# Debian Lenny ne boot pas



## Tiki10 (21 Décembre 2009)

A mon tour de me faire aider 
J'ai installé Debian Lenny sur un Imac G3 333mhz. L'installation s'est bien passée ( a condition de ne pas être sur le net, parce que sinon ca bloque ). Mais au reboot, Yaboot bloque sur " Kernel Loading "
J'ai jeter un oeil sur le fichier yaboot.conf, et il m'a l'air correct.
Quand je presse la touche de tabulation au boot, les intitulés sont bien affiché.
J'ai essayé avec une vieille Ubuntu, et le problème est le meme

Non, vraiment, je ne vois pas ce qui cloche. Et je suis un bille tant en openfirmware, qu'en yaboot.

Un petit coup de main ?

Tiki


----------



## Tiki10 (21 Décembre 2009)

@ Pascal77: Peux-tu me dire, stp, comment est partitionné ton disque dur.
@ all : est-ce que l'openfirmware a une limite de taille pour les images de boot ?


Merci

Tiki


----------



## Tiki10 (22 Décembre 2009)

Je me réponds à moi même.
C'est bon j'ai trouvé la solution.
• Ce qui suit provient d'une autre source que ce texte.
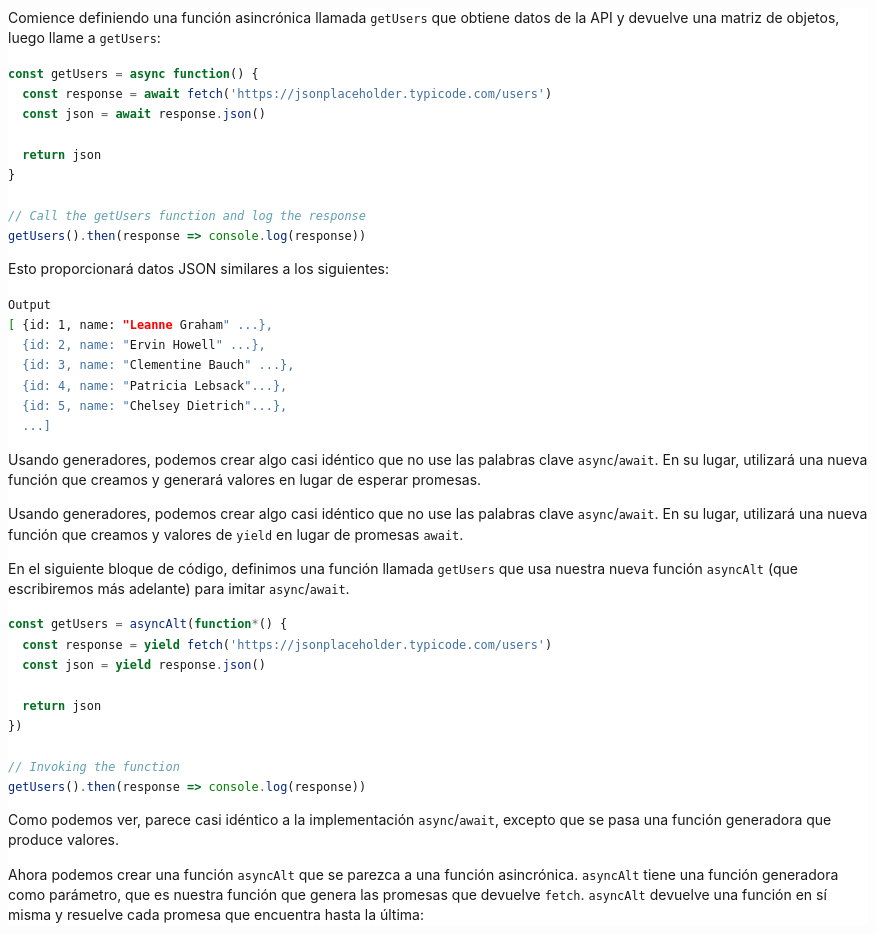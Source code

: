 Comience definiendo una función asincrónica llamada `getUsers` que obtiene datos de la API y devuelve una matriz de objetos, luego llame a `getUsers`:


```js
const getUsers = async function() {
  const response = await fetch('https://jsonplaceholder.typicode.com/users')
  const json = await response.json()

  return json
}

// Call the getUsers function and log the response
getUsers().then(response => console.log(response))
```


Esto proporcionará datos JSON similares a los siguientes:


```sh
Output
[ {id: 1, name: "Leanne Graham" ...},
  {id: 2, name: "Ervin Howell" ...},
  {id: 3, name: "Clementine Bauch" ...}, 
  {id: 4, name: "Patricia Lebsack"...},
  {id: 5, name: "Chelsey Dietrich"...},
  ...]
```

Usando generadores, podemos crear algo casi idéntico que no use las palabras clave `async`/`await`. En su lugar, utilizará una nueva función que creamos y generará valores en lugar de esperar promesas.

Usando generadores, podemos crear algo casi idéntico que no use las palabras clave `async`/`await`. En su lugar, utilizará una nueva función que creamos y valores de `yield` en lugar de promesas `await`.

En el siguiente bloque de código, definimos una función llamada `getUsers` que usa nuestra nueva función `asyncAlt` (que escribiremos más adelante) para imitar `async`/`await`.


```js
const getUsers = asyncAlt(function*() {
  const response = yield fetch('https://jsonplaceholder.typicode.com/users')
  const json = yield response.json()

  return json
})

// Invoking the function
getUsers().then(response => console.log(response))
```

Como podemos ver, parece casi idéntico a la implementación `async`/`await`, excepto que se pasa una función generadora que produce valores.


Ahora podemos crear una función `asyncAlt` que se parezca a una función asincrónica. `asyncAlt` tiene una función generadora como parámetro, que es nuestra función que genera las promesas que devuelve `fetch`. `asyncAlt` devuelve una función en sí misma y resuelve cada promesa que encuentra hasta la última:
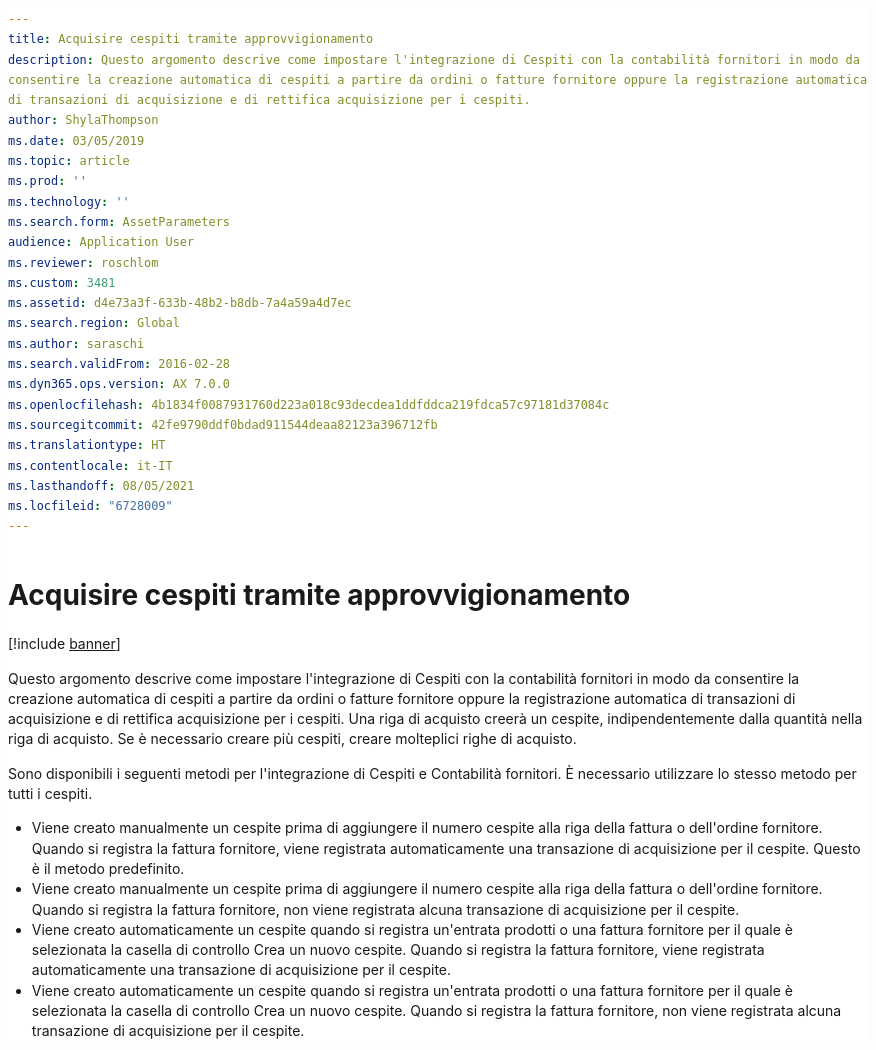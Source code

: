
 ```yaml
---
title: Acquisire cespiti tramite approvvigionamento
description: Questo argomento descrive come impostare l'integrazione di Cespiti con la contabilità fornitori in modo da consentire la creazione automatica di cespiti a partire da ordini o fatture fornitore oppure la registrazione automatica di transazioni di acquisizione e di rettifica acquisizione per i cespiti.
author: ShylaThompson
ms.date: 03/05/2019
ms.topic: article
ms.prod: ''
ms.technology: ''
ms.search.form: AssetParameters
audience: Application User
ms.reviewer: roschlom
ms.custom: 3481
ms.assetid: d4e73a3f-633b-48b2-b8db-7a4a59a4d7ec
ms.search.region: Global
ms.author: saraschi
ms.search.validFrom: 2016-02-28
ms.dyn365.ops.version: AX 7.0.0
ms.openlocfilehash: 4b1834f0087931760d223a018c93decdea1ddfddca219fdca57c97181d37084c
ms.sourcegitcommit: 42fe9790ddf0bdad911544deaa82123a396712fb
ms.translationtype: HT
ms.contentlocale: it-IT
ms.lasthandoff: 08/05/2021
ms.locfileid: "6728009"
---
```

# <a name="acquire-assets-through-procurement"></a>Acquisire cespiti tramite approvvigionamento

[!include [banner](../includes/banner.md)]

Questo argomento descrive come impostare l'integrazione di Cespiti con la contabilità fornitori in modo da consentire la creazione automatica di cespiti a partire da ordini o fatture fornitore oppure la registrazione automatica di transazioni di acquisizione e di rettifica acquisizione per i cespiti. Una riga di acquisto creerà un cespite, indipendentemente dalla quantità nella riga di acquisto. Se è necessario creare più cespiti, creare molteplici righe di acquisto.

 Sono disponibili i seguenti metodi per l'integrazione di Cespiti e Contabilità fornitori. È necessario utilizzare lo stesso metodo per tutti i cespiti.
-   Viene creato manualmente un cespite prima di aggiungere il numero cespite alla riga della fattura o dell'ordine fornitore. Quando si registra la fattura fornitore, viene registrata automaticamente una transazione di acquisizione per il cespite. Questo è il metodo predefinito.
-   Viene creato manualmente un cespite prima di aggiungere il numero cespite alla riga della fattura o dell'ordine fornitore. Quando si registra la fattura fornitore, non viene registrata alcuna transazione di acquisizione per il cespite.
-   Viene creato automaticamente un cespite quando si registra un'entrata prodotti o una fattura fornitore per il quale è selezionata la casella di controllo Crea un nuovo cespite. Quando si registra la fattura fornitore, viene registrata automaticamente una transazione di acquisizione per il cespite.
-   Viene creato automaticamente un cespite quando si registra un'entrata prodotti o una fattura fornitore per il quale è selezionata la casella di controllo Crea un nuovo cespite. Quando si registra la fattura fornitore, non viene registrata alcuna transazione di acquisizione per il cespite.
Effectivement, je ne sais pas qui du système ou de Yaboot ne supporte pas que la partition racine soit au-dela et de taille supérieur à 8Go . Donc, si vous avez un " grand " disque ( 60Go chez moi ) à dédier entièrement a Linux, lors de l'étape de partitionement, utilisez soit le partitionnement manuel, soit la partitionnement assisté en prenant soin d'utiliser une partition séparée pour le repertoire racine ( / ), /home, /usr etc... Debian créera alors tout seul la bonne configuration. Encore que 5Go pour /usr me semble peu, mais bon... Maintenant je sais comment faire !

Dans la meme veine, s'il faut éviter la netinstall ou de brancher son cable ethernet pendant l'installation, c'est parce que debian va automatiquement chercher un noyau plus récent ce qui bloque l'installation a 1% parce que debian attends une reponse mais ne vous donne pas les moyens de lui donner ( voir tty4 ).

Ensuite il vous reste a installer un environnement de bureau. Seul gnome est present sur le CD 1.
Je verrais plus tard, lors de la configuration du reseau, pour installer lxde ou xfce depuis les dépots Debian. Il va donc falloir configurer les sources aussi. C'est assez rapide. Pour installer gnome, au prompt logguer vous en root et taper apt-get install gnome-desktop-environment.

La suite... Plus tard


Tiki


----------



## Tiki10 (22 Décembre 2009)

@Pascal77 : T'est il possible de copier ici ton fichier sources stp ?
Tu le verras en faisant dans une console la commande suivante : nano */etc/apt/sources.list


Merci
*

---------- Nouveau message ajouté à 13h58 ---------- Le message précédent a été envoyé à 13h07 ----------

@Pascal77 : Laisse tomber, ce sont les serveur français et allement qui ne réagissent. Le serveur global fonctionne parfaitement


Merci


----------